# Using the FSMol Dataset

The `FSMolDataset` provides access to the train/valid/test tasks of the few-shot dataset. An instance is created from the data directory by `FSMolDataset.from_directory(/path/to/dataset)` and access to the iterable over task files is given by `FSMolDataset.get_task_reading_iterable`. This allows specification of a callable to define how to read a list of task files, and permits multithreaded data loading. The default implementation returns an iterable over `FSMolTask` objects, each containing an entire task's of single featurised molecules, `MoleculeDatapoint`. 

In [None]:
import os
import sys

sys.path.insert(0, os.path.join(os.getcwd(), "../fs_mol"))

from data import FSMolDataset, DataFold

In [None]:
dataset = FSMolDataset.from_directory(os.path.join(os.getcwd(), "../dataset/")) # path to the dataset here
test_task_iterable = dataset.get_task_reading_iterable(DataFold.TEST)

In [None]:
for i, task_sample in enumerate(test_task_iterable):
    if i == 0:
        task = task_sample
    else:
        break

In [None]:
type(task)

In [None]:
task.name

The iterable can be used to assemble batches of tasks, as seen in `maml_train.py`. 
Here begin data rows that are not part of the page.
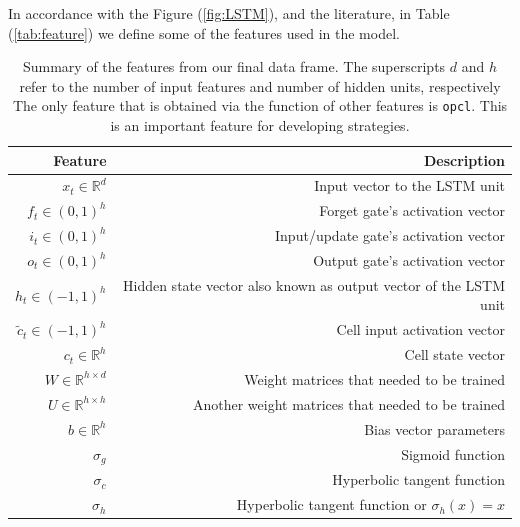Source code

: \documentclass[twoside]{report}
\newcommand{\code}{\texttt}
\begin{document}
\begin{spacing}{1}
In accordance with the Figure (\ref{fig:LSTM}), and the literature, in Table (\ref{tab:feature}) we define some of the features used in the model.
\begin{table}[!htbp]
    \centering
    \begin{tabular}{rr}
    \hline 
    \textbf{Feature} & \textbf{Description} \\
    \hline
    $ x_{t} \in \mathbb{R}^{d}$ & Input vector to the LSTM unit\\
    $f_{t} \in(0,1)^{h}$ & Forget gate's activation vector\\
    $i_{t} \in(0,1)^{h}$ & Input/update gate's activation vector\\
    $o_{t} \in(0,1)^{h}$ & Output gate's activation vector\\
    $h_{t} \in(-1,1)^{h}$ & Hidden state vector also known as output vector of the LSTM unit\\
    $\tilde{c}_{t} \in(-1,1)^{h}$ & Cell input activation vector\\ 
    $c_{t} \in \mathbb{R}^{h}$ & Cell state vector\\
    $W \in \mathbb{R}^{h \times d}$ & Weight matrices that needed to be trained\\
    $U \in \mathbb{R}^{h \times h}$ & Another weight matrices that needed to be trained \\
    $b \in \mathbb{R}^{h}$ & Bias vector parameters \\
    $\sigma_{g}$ & Sigmoid function \\
    $\sigma_{c}$ & Hyperbolic tangent function \\
    $\sigma_{h}$ & Hyperbolic tangent function or  $\sigma_{h}(x)=x$\\
    \hline 
    \end{tabular} \vspace{-0.2mm}
    \caption{Summary of the features from our final data frame. The superscripts $d$ and $h$ refer to the number of input features and number of hidden units, respectively The only feature that is obtained via the function of other features is \code{opcl}. This is an important feature for developing strategies.}
    \label{tab:my_label}
\end{table}


\end{spacing}
\end{document}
## Drawing Molecule Samples -> Making a Task Sample

In practice, all methods require that we sample from the `FSMolTask`s. This is accomplished by building on the `TaskSampler` abstract class, which requires a `sample` method. As an example of this, the few-shot learning methods in `FS-Mol` utilise stratified sampling, where the resulting balance of classes reflects that in the overall dataset. 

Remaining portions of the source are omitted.